Federal Data Protection Commissioner: Caution with health data

Federal Data Protection Commissioner Ulrich Kelber has now presented his activity report for 2021. In particular, he warned here against the overly light handling of health data due to the developments of the Corona pandemic.

Legal regulation on the processing of health data such as vaccination status.

First of all, the Federal Data Protection Commissioner states that in view of the Corona pandemic, it is necessary to establish legal regulations for the processing of health data such as vaccination and recovery status or test results. The guideline for this is Art. 9 II DSGVO. The requirements of the GDPR must also be complied with in the private sector.

If there is no such legal basis, the only possible justification for processing this data is the consent of the data subject. Particularly in employment relationships, problems arise in the context of this because of the imbalance of power with regard to voluntariness. Statutory regulations would create legal clarity, legal certainty and uniformity here.

The Federal Data Protection Commissioner, Ulrich Kelber, intends to continue advising the federal ministries involved on this goal and to work toward a legal regulation.

Health data must not become tickets

Viele Maßnahmen der Pandemiebekämpfung haben bewirkt, dass Gesundheitsdaten quasi zu Eintrittskarten geworden sind. Die Kontrolle von Gesundheitsdaten wie Impf- und Genesenenstatus oder Testergebnis stellt eine Verarbeitung von Gesundheitsdaten dar und ist gemäß Art. 9 DSGVO nur unter besonderen Voraussetzungen und besonderen Schutzmaßnahmen für Betroffene zulässig.
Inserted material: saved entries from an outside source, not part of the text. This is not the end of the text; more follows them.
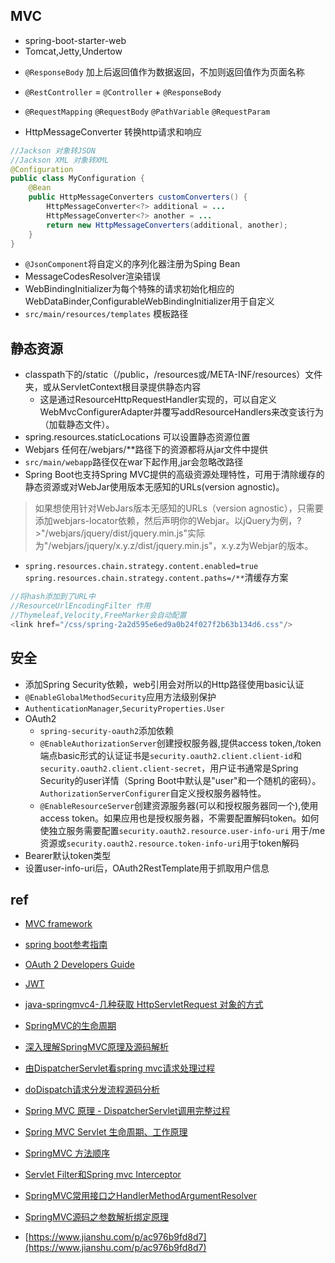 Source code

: ## MVC

+ spring-boot-starter-web
+ Tomcat,Jetty,Undertow
<!-- MVC -->
+ `@ResponseBody` 加上后返回值作为数据返回，不加则返回值作为页面名称
+ `@RestController` = `@Controller` + `@ResponseBody`
+ `@RequestMapping` `@RequestBody` `@PathVariable` `@RequestParam`

+ HttpMessageConverter 转换http请求和响应
```java
//Jackson 对象转JSON
//Jackson XML 对象转XML
@Configuration
public class MyConfiguration {
    @Bean
    public HttpMessageConverters customConverters() {
        HttpMessageConverter<?> additional = ...
        HttpMessageConverter<?> another = ...
        return new HttpMessageConverters(additional, another);
    }
}
```

+ `@JsonComponent`将自定义的序列化器注册为Sping Bean
+ MessageCodesResolver渲染错误
+ WebBindingInitializer为每个特殊的请求初始化相应的WebDataBinder,ConfigurableWebBindingInitializer用于自定义
+ `src/main/resources/templates` 模板路径

## 静态资源

+ classpath下的/static（/public，/resources或/META-INF/resources）文件夹，或从ServletContext根目录提供静态内容
    - 这是通过ResourceHttpRequestHandler实现的，可以自定义WebMvcConfigurerAdapter并覆写addResourceHandlers来改变该行为（加载静态文件）。
+ spring.resources.staticLocations 可以设置静态资源位置
+ Webjars 任何在/webjars/**路径下的资源都将从jar文件中提供
+ `src/main/webapp`路径仅在war下起作用,jar会忽略改路径
+ Spring Boot也支持Spring MVC提供的高级资源处理特性，可用于清除缓存的静态资源或对WebJar使用版本无感知的URLs(version agnostic)。
>如果想使用针对WebJars版本无感知的URLs（version agnostic），只需要添加webjars-locator依赖，然后声明你的Webjar。以jQuery为例，?>"/webjars/jquery/dist/jquery.min.js"实际为"/webjars/jquery/x.y.z/dist/jquery.min.js"，x.y.z为Webjar的版本。
+ `spring.resources.chain.strategy.content.enabled=true` `spring.resources.chain.strategy.content.paths=/**`清缓存方案
```java
//将hash添加到了URL中
//ResourceUrlEncodingFilter 作用
//Thymeleaf,Velocity,FreeMarker会自动配置
<link href="/css/spring-2a2d595e6ed9a0b24f027f2b63b134d6.css"/>
```

## 安全

+ 添加Spring Security依赖，web引用会对所以的Http路径使用basic认证
+ `@EnableGlobalMethodSecurity`应用方法级别保护
+ `AuthenticationManager`,`SecurityProperties.User`
+ OAuth2
    - `spring-security-oauth2`添加依赖
    - `@EnableAuthorizationServer`创建授权服务器,提供access token,/token端点basic形式的认证证书是`security.oauth2.client.client-id`和`security.oauth2.client.client-secret`，用户证书通常是Spring Security的user详情（Spring Boot中默认是"user"和一个随机的密码）。`AuthorizationServerConfigurer`自定义授权服务器特性。
    - `@EnableResourceServer`创建资源服务器(可以和授权服务器同一个),使用access token。如果应用也是授权服务器，不需要配置解码token。如何使独立服务需要配置`security.oauth2.resource.user-info-uri` 用于/me资源或`security.oauth2.resource.token-info-uri`用于token解码
+ Bearer默认token类型
+ 设置user-info-uri后，OAuth2RestTemplate用于抓取用户信息

## ref

+ [MVC framework](https://docs.spring.io/spring/docs/4.3.3.RELEASE/spring-framework-reference/htmlsingle/#mvc)
+ [spring boot参考指南](https://qbgbook.gitbooks.io/spring-boot-reference-guide-zh/IV.%20Spring%20Boot%20features/27.%20Developing%20web%20applications.html)
+ [OAuth 2 Developers Guide](http://projects.spring.io/spring-security-oauth/docs/oauth2.html)
+ [JWT](http://www.ruanyifeng.com/blog/2018/07/json_web_token-tutorial.html)

+ [java-springmvc4-几种获取 HttpServletRequest 对象的方式](https://blog.csdn.net/xxj_jing/article/details/70754428)
+ [SpringMVC的生命周期](https://blog.csdn.net/WuLex/article/details/77649944)
+ [深入理解SpringMVC原理及源码解析](https://zhuanlan.zhihu.com/p/39607030)
+ [由DispatcherServlet看spring mvc请求处理过程](https://segmentfault.com/a/1190000008471934)
+ [doDispatch请求分发流程源码分析](https://blog.csdn.net/shanchahua123456/article/details/87541241)
+ [Spring MVC 原理 - DispatcherServlet调用完整过程](https://blog.csdn.net/qq_33314107/article/details/79121809?utm_source=distribute.pc_relevant.none-task)
+ [Spring MVC Servlet 生命周期、工作原理](https://blog.csdn.net/yelllowcong/article/details/78510083)
+ [SpringMVC 方法顺序](https://www.jianshu.com/p/8a20c547e245)
+ [Servlet Filter和Spring mvc Interceptor](https://www.jianshu.com/p/685c65ed6944)

+ [SpringMVC常用接口之HandlerMethodArgumentResolver](https://www.jianshu.com/p/ac976b9fd8d7)
+ [SpringMVC源码之参数解析绑定原理](https://zhuanlan.zhihu.com/p/33780880)
+ [https://www.jianshu.com/p/ac976b9fd8d7](https://www.jianshu.com/p/ac976b9fd8d7)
Der Bundesdatenschutzbeauftragte kritisiert hierbei insbesondere, dass er bei den Entscheidungen zu den entsprechenden Verordnungen nicht beteiligt wurde. Außerdem sei in der Begründung zu den Entwürfen nicht auf Art. 9 DSGVO eingegangen worden. Positiv hebt er aber hervor, dass digital solutions zum Nachweis die Risiken teilweise mildern. Er fordert, dass es zusätzlich eine „flankierende Maßgabe zur Wahrung der Vertraulichkeit durch die Kontrollierenden“ hätte geben müssen.

Even if the pandemic situation as such could constitute an exceptional situation within the meaning of Art. 9 II GDPR, the reference to it was missing. In addition, there would be a risk that the easy handling of health data would become more frequent as a result.

Handling of health data in test centers

Das Fortschreiten der Pandemie hat auch dazu geführt, dass die vielerorts benötigten Tests nicht mehr nur durch Ärzte oder zumindest unter deren Aufsicht durchgeführt werden. Werden Gesundheitsdaten von dritten Teststellen verarbeitet, sind die Betroffenen zunächst nicht mehr durch die berufliche Schweigepflicht geschützt gewesen. Der Bundesdatenschutzbeauftragte sah hier eine Lücke, die es zu schließen galt. Schließlich verarbeiten die Testanbieter nicht nur Name, Adresse und die durch den Test erlangten Gesundheitsdaten, sondern besteht bei einem positiven Test auch die Pflicht zur Meldung an das zuständige Gesundheitsamt. Dabei ist nicht bekannt, inwiefern alle Testzentren auch datenschutzkonform arbeiten, zumal es bereits einige Pannen gab.

It was not until the Federal Data Protection Commissioner pointed this out in November 2021 that the test centers were also obliged to maintain confidentiality.

Review of health data in the workplace

Regulations such as 3G in the workplace were also introduced in part to combat the pandemic. Here, too, health data was processed on a large scale. Employers suddenly found themselves with a large and heavy responsibility. They must carefully consider what data collection is necessary and when, and how it is to be processed and stored. Many fundamental principles of data protection law must be observed. For example, it is regularly not necessary to store data in the event of a visual inspection prior to entry to the workplace. Otherwise, this data must also be deleted as soon as its purpose has ceased to apply, which is not necessarily the case only after the maximum storage period of six months (Section 28b III 9 IfSG).

It was also confronted with the problem that vaccination certificates, which had never been designed as forgery-proof IDs, suddenly took on precisely this function, and forgeries therefore quickly emerged.

Conclusion

Even if the processing of personal data Data in the form of health data is necessary much more frequently during the pandemic, the Federal Data Protection Commissioner urges caution. Dealing too lightly with Health data would be a basic idea of the GDPR run counter to this. In particular, he demands that health data must not become an "entry ticket" in the long term.

Do you have questions about data protection in your company? Our team of experts will be happy to assist you!